VMA Improves MemCacheD Performance over 10GbE Networks

Version 10

    This post demonstrates latency and throughput benchmark results using memaslap  benchmark for testing MemCaheD over high speed Mellanox Ethernet network with and without VMA acceleration.

     

    The Benchmark

    The memaslap benchmark is a command line utility developed in conjunction with MemCacheD load generation and bechmarking Key-Value databases.

    This benchmark test shows latency and throughput improvements using memaslap benchmark over VMA comparing to non VMA benchmark.

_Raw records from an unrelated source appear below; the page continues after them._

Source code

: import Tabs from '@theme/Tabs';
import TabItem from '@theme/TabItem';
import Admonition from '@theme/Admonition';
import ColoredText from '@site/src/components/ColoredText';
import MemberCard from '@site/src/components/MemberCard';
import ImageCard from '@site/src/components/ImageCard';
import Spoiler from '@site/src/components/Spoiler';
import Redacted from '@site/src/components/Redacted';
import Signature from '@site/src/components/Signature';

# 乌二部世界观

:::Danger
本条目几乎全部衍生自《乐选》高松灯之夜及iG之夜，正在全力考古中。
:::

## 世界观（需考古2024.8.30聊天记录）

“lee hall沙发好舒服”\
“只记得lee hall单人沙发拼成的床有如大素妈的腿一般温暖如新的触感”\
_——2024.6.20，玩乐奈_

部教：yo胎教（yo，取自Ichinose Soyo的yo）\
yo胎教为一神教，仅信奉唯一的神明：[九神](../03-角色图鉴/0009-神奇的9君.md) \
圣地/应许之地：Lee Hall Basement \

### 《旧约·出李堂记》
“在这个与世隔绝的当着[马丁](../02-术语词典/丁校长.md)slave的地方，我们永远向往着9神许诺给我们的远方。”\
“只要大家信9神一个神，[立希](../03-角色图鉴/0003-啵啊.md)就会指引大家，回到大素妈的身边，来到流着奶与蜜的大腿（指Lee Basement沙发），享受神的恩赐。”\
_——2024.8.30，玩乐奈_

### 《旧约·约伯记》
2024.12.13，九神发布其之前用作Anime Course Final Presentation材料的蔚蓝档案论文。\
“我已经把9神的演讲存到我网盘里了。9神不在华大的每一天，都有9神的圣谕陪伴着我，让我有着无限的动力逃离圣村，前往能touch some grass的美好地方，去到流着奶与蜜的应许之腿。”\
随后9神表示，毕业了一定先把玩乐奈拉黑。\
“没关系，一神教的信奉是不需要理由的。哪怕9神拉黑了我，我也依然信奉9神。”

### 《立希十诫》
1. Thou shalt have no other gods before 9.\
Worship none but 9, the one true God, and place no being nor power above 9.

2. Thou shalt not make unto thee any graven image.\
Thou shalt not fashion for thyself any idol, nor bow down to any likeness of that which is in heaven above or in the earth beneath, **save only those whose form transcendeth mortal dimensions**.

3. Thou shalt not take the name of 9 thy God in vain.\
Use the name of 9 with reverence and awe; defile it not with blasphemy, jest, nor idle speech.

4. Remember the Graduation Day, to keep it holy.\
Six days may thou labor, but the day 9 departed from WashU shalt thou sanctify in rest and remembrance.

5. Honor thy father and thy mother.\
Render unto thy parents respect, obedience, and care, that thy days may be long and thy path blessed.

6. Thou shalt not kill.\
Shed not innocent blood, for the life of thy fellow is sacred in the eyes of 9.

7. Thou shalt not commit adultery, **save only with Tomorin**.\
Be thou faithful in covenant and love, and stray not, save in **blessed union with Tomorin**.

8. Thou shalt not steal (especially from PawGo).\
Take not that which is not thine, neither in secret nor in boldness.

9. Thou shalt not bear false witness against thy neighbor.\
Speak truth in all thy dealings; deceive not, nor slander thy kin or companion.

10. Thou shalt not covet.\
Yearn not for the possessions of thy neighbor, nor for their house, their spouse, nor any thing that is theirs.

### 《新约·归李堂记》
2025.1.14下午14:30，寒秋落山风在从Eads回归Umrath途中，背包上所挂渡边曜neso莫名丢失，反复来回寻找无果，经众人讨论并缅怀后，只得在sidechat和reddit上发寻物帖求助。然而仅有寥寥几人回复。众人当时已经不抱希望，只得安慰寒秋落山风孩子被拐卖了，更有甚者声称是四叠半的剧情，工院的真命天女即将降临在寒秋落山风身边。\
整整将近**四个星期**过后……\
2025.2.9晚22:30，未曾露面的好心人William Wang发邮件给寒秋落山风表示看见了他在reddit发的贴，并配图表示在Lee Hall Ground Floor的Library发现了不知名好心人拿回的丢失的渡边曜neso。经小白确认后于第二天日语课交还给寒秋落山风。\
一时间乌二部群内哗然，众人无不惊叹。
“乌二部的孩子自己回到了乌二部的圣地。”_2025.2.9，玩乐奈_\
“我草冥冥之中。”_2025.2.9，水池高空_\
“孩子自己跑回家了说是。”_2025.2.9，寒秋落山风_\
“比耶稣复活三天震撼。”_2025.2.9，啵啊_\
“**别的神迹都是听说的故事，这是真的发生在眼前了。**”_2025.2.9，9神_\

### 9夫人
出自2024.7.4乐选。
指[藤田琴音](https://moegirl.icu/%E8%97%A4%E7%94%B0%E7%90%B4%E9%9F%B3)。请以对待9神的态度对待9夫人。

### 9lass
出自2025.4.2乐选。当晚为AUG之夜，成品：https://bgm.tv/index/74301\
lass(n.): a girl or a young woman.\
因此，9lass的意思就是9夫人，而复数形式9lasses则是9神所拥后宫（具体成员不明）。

    In our performance tests, we used the benchmark in order to understand the improvement between running with and without VMA.

    The benchmark results showed significant improvement in favor of running MemCacheD on top of VMA compared to running on native kernel network stack.

     

    The MemCacheD Non-VMA is saturated around ~1M TPS (Transactions Per Second), while with VMA it is saturated around ~2M TPS

     

    Each test was executed in 2 methods:

    1. "No VMA" - Run over kernel network sockets without any acceleration
    2. "VMA on Server" side only acceleration - Client ran over the Linux sockets.

     

    The results were calculated for single MemCacheD server and single memaslap client, doing single GET operations of key & value size of 64 byte.
    The MemCacheD server was running with 7 threads while the memaslap was running with different number of threads & connections to achieve different TPS rates.
    The memaslap was always running with VMA, to achieve high rates with single client.

     

    References

     

    Setup and Configuration

    key

    64 64 1

    value

    64 64 1

    cmd

    0 0.001

    1 0.999 (GET ratio 99.9%, SET ratio 0.1%)

    • Tuning

    # service irqbalance stop

    # service iptables stop

    # service cpuspeed stop

     

    MemCacheD Command Line

    Command Line for "No VMA"

    # LD_LIBRARY_PATH=/usr/local/lib memcached -m 12000 -l 2.2.2.4 -u root -t 7 -c 10000

    Command line for "VMA on the Server"

    # LD_PRELOAD=libvma.so VMA_RING_ALLOCATION_LOGIC_TX=31 VMA_RING_ALLOCATION_LOGIC_RX=31 LD_LIBRARY_PATH=/usr/local/lib taskset -c 8-15 memcached -m 12000 -l 2.2.2.4 -u root -t 7 -c 10000

     

    Memaslap Command Line

    # VMA_RING_ALLOCATION_LOGIC_TX=20 VMA_RING_ALLOCATION_LOGIC_RX=20 LD_PRELOAD=libvma.so taskset -c 8-15 memaslap -s 2.2.2.4:11211 -T $1 -c $2 -t 30s -X 64  -S 1s

     

    Where ($1 - number of treads, $2 - number of concurrency to simulate with the load) is in: (1,1), (2,2), (3,3), (4,4), (5,5), (6,6), (7,7), (8,8), (8,16), (8,24), (8,32), (8,64)

     

    Results

    1. Latency vs. Transaction Rate (GET & SET operations) [Lower is better]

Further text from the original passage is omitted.